Perhaps most remarkable of all, he got students on campus in Athens to think about something other than recruiting and spring football. The Dogs even sold out a few games in Stegeman Coliseum. Go figure.
As athletic director Damon Evans, who hired Fox, put it: “I’m excited because there’s some excitement around the program. People have responded to what coach Fox is doing.”
Playing in the 9:45 p.m. game on the first day of a conference tournament generally is not a positive indication of a program’s direction.
First- and second-place finishers are given the first day off.
Last place finishers are given the night shift.
But going into the Arkansas game, you never would have known the Bulldogs were 5-11 in the conference. They were being referenced during the week as a program on the rise, and as a team that nobody wanted to face in this tournament.

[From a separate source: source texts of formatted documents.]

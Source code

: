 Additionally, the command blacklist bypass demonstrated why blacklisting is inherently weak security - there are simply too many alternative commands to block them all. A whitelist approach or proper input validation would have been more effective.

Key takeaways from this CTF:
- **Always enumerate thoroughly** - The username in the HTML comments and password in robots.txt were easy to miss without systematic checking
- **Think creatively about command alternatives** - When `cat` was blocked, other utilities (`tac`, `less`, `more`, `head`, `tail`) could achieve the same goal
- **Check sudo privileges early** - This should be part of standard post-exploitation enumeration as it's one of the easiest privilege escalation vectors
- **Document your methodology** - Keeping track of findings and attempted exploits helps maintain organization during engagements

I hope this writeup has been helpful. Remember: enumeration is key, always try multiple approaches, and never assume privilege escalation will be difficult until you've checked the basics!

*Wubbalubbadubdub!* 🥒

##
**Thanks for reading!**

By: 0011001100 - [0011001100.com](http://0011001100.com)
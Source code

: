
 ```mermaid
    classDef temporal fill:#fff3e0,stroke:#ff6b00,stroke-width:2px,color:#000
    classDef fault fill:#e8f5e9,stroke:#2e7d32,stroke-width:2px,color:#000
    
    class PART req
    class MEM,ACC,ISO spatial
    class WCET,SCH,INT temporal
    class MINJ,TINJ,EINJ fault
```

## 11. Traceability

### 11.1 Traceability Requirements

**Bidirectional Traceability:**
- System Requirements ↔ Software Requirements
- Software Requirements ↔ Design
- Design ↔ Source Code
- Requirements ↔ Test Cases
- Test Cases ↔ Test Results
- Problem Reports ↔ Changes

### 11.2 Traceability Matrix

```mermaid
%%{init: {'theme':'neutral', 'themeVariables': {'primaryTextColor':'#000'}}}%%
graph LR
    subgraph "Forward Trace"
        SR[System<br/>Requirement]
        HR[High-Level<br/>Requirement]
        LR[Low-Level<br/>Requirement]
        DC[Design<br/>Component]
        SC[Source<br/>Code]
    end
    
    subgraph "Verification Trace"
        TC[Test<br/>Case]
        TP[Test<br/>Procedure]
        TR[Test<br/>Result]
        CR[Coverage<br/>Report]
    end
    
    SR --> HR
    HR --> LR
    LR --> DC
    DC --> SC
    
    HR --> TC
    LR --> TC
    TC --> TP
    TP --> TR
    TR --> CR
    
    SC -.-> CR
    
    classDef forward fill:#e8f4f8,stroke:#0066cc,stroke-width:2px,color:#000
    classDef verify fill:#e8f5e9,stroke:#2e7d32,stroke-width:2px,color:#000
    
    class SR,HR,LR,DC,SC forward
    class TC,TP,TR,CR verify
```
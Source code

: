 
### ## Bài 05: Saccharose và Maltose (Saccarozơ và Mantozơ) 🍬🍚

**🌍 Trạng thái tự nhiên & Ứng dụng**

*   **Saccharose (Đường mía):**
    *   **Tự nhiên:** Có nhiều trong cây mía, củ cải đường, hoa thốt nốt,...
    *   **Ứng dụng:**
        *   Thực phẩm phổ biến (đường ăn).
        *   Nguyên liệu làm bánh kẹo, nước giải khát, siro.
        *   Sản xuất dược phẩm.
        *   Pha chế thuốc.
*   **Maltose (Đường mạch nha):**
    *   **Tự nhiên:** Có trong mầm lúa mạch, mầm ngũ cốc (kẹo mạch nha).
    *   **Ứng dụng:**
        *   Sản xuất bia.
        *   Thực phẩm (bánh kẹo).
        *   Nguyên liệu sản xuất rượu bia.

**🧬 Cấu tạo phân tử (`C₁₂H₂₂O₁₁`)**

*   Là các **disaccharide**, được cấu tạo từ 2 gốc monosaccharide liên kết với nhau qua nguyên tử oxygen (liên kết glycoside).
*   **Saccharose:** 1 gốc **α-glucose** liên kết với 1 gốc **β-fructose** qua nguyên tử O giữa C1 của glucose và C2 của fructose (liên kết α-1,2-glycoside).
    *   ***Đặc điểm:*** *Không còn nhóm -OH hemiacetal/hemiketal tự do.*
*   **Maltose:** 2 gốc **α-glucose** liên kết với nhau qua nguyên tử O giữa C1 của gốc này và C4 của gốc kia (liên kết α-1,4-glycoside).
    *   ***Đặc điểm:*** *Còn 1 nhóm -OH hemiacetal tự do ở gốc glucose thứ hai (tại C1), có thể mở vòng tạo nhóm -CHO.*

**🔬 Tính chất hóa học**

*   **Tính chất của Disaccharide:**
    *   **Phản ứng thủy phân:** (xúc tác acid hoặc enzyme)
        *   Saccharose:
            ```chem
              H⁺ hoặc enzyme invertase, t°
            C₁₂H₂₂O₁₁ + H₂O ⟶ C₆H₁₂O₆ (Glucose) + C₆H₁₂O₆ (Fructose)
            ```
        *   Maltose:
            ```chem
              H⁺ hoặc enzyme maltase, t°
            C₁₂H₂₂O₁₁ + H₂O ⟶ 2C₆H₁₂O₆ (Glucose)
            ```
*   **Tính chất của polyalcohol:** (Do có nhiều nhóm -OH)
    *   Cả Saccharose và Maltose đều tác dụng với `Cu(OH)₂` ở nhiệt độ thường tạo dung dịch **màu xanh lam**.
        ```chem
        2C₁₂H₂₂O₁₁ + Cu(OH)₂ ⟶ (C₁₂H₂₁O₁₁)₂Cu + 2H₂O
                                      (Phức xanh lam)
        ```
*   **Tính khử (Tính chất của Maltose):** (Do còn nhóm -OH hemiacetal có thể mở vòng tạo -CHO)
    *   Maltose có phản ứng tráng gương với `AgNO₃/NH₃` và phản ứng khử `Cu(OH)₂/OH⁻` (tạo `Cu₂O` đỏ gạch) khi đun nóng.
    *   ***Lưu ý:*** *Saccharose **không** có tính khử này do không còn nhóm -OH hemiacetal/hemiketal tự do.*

There also was this headline in Nashville’s newspaper, The Tennessean: “Commodores want Hogs, not ‘Dogs.” The reference: to potential second-round opponent Vanderbilt preferring to play Arkansas. Georgia gave Vandy fits during the season.
“We haven’t played our best basketball against Georgia,” Vanderbilt center A.J. Ogilvy. “That will be weighing on our minds.”
Georgia basketball? Weighing on somebody’s mind? Imagine that.
The development of Thompkins and Leslie in their sophomore seasons is a testament to Fox’s coaching. Earlier this week, Thompkins was announced as a unanimous selection on the All-SEC first team, an honor no Georgia player has received since Jarvis Hayes in 2003.
Odds are that both players will bypass the NBA draft and return to Athens for another season.
That would be huge for Fox and the program. And there is no reason to believe the the Dogs will be in the 9:45 p.m. game next season.